Genoveva trabalhou muitos anos como professora. Desde a aposentadoria retomou um hábito da juventude: ler, todas as manhãs, o jornal impresso.
Uma das suas lembranças mais felizes: o pai, depois do café da manhã, ainda sentado à mesa lendo o jornal. E a pequena Genoveva na ponta dos pés querendo ver que coisas bonitas eram aquelas, pra merecer tanta atenção do pai.
Depois de aprender a ler, ela também ficava à mesa e recebia algumas páginas para se distrair. E como se sentia importante! Eu também leio jornal, pensava com orgulho.
O pai morreu e ela continuou com o hábito; não deixava de ser uma forma de homenageá-lo. Mas chegaram as obrigações da vida e a rotina teve que mudar.
Agora finalmente o tempo voltou a ser seu. Todas as manhãs, depois do café, lá está ela com as folhas espalhadas sobre a mesa da sala.

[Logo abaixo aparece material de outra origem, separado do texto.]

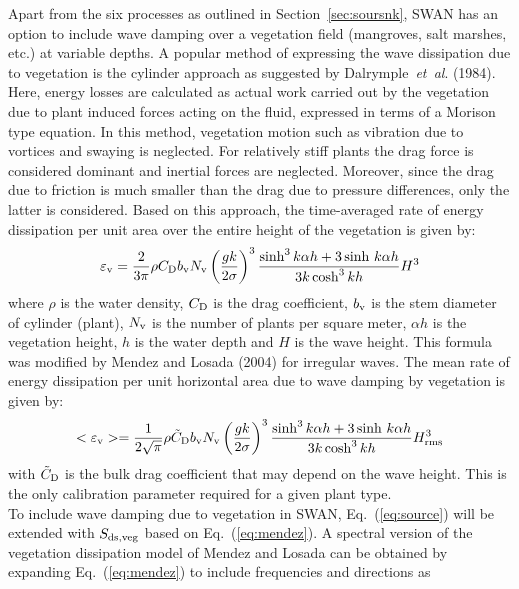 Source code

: \documentclass[12pt]{book}
\begin{document}
Apart from the six processes as outlined in Section~\ref{sec:soursnk}, SWAN has an option to include
wave damping over a vegetation field (mangroves, salt marshes, etc.) at variable depths.
A popular method of expressing the wave dissipation due to vegetation is the cylinder approach
as suggested by Dalrymple~{\it et~al}. (1984). Here,
energy losses are calculated as actual work carried out by the vegetation due to plant
induced forces acting on the fluid, expressed in terms of a Morison type equation.
In this method, vegetation motion such as vibration due to vortices and swaying is
neglected. For relatively stiff plants the drag force is considered dominant and inertial
forces are neglected. Moreover, since the drag due to friction is much smaller than the
drag due to pressure differences, only the latter is considered. Based on
this approach, the time-averaged rate of energy dissipation per unit
area over the entire height of the vegetation is given by:
\begin{equation}
  \varepsilon_{\rm v} = \frac{2}{3\pi} \rho C_{\rm D} b_{\rm v} N_{\rm v} \left( \frac{gk}{2\sigma} \right)^3
                 \frac{\sinh^3 k\alpha h + 3\sinh\, k\alpha h}{3k\cosh^3 kh} H^3
\end{equation}
where $\rho$ is the water density, $C_{\rm D}$ is the drag coefficient, $b_{\rm v}$ is the
stem diameter of cylinder (plant), $N_{\rm v}$ is the number of plants per square meter,
$\alpha h$ is the vegetation height, $h$ is the water depth and $H$ is the wave height.
This formula was modified by Mendez and Losada (2004) for irregular waves.
The mean rate of energy dissipation per unit horizontal
area due to wave damping by vegetation is given by:
\begin{equation}
  <\varepsilon_{\rm v}> = \frac{1}{2\sqrt{\pi}} \rho {\tilde C}_{\rm D} b_{\rm v} N_{\rm v} \left( \frac{gk}{2\sigma} \right)^3
                   \frac{\sinh^3 k\alpha h + 3\sinh\, k\alpha h}{3k\cosh^3 kh} H_{\rm rms}^3
  \label{eq:mendez}
\end{equation}
with ${\tilde C}_{\rm D}$ is the bulk drag coefficient that may depend on the wave height. This is the only
calibration parameter required for a given plant type.
\nocite{Dal84KH,Men04L}
\\[2ex]
\noindent
To include wave damping due to vegetation in SWAN, Eq.~(\ref{eq:source}) will be extended with $S_{\rm ds,veg}$ based
on Eq.~(\ref{eq:mendez}). A spectral version of the vegetation dissipation model of Mendez and
Losada can be obtained by expanding Eq.~(\ref{eq:mendez}) to include frequencies and directions as
\end{document}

Vai lendo calmamente, dando muita atenção às notícias de política, nenhuma atenção às notícias policiais, deixando para o fim os quadrinhos, as resenhas literárias e as críticas cinematográficas. Horóscopo? Fofocas? Colunas sociais? Não prestam pra nada.
Naquele dia ela encontrou uma reportagem que a interessou muito. Falava sobre um ex-aluno seu. Estava famoso o rapaz! Continuava bonito como era aos dezessete anos. Rosto bem desenhado, olhos muito azuis, cabelos claros.
Genoveva parou de ler e ficou recordando. Muitos anos de trabalho, centenas e centenas de alunos. Da maioria não se lembrava de nada, nem nomes nem feições. Porém alguns são inesquecíveis, por motivos bons ou por motivos ruins.
Esse aluno em particular era péssimo. Fazia parte de uma turminha completamente desinteressada, sequer os cadernos eram abertos. Algumas vezes faziam uma roda com as carteiras para facilitar o bate-papo. Genoveva lembra-se desse jovem, agora famoso, virado de costas para o quadro enquanto a aula era dada.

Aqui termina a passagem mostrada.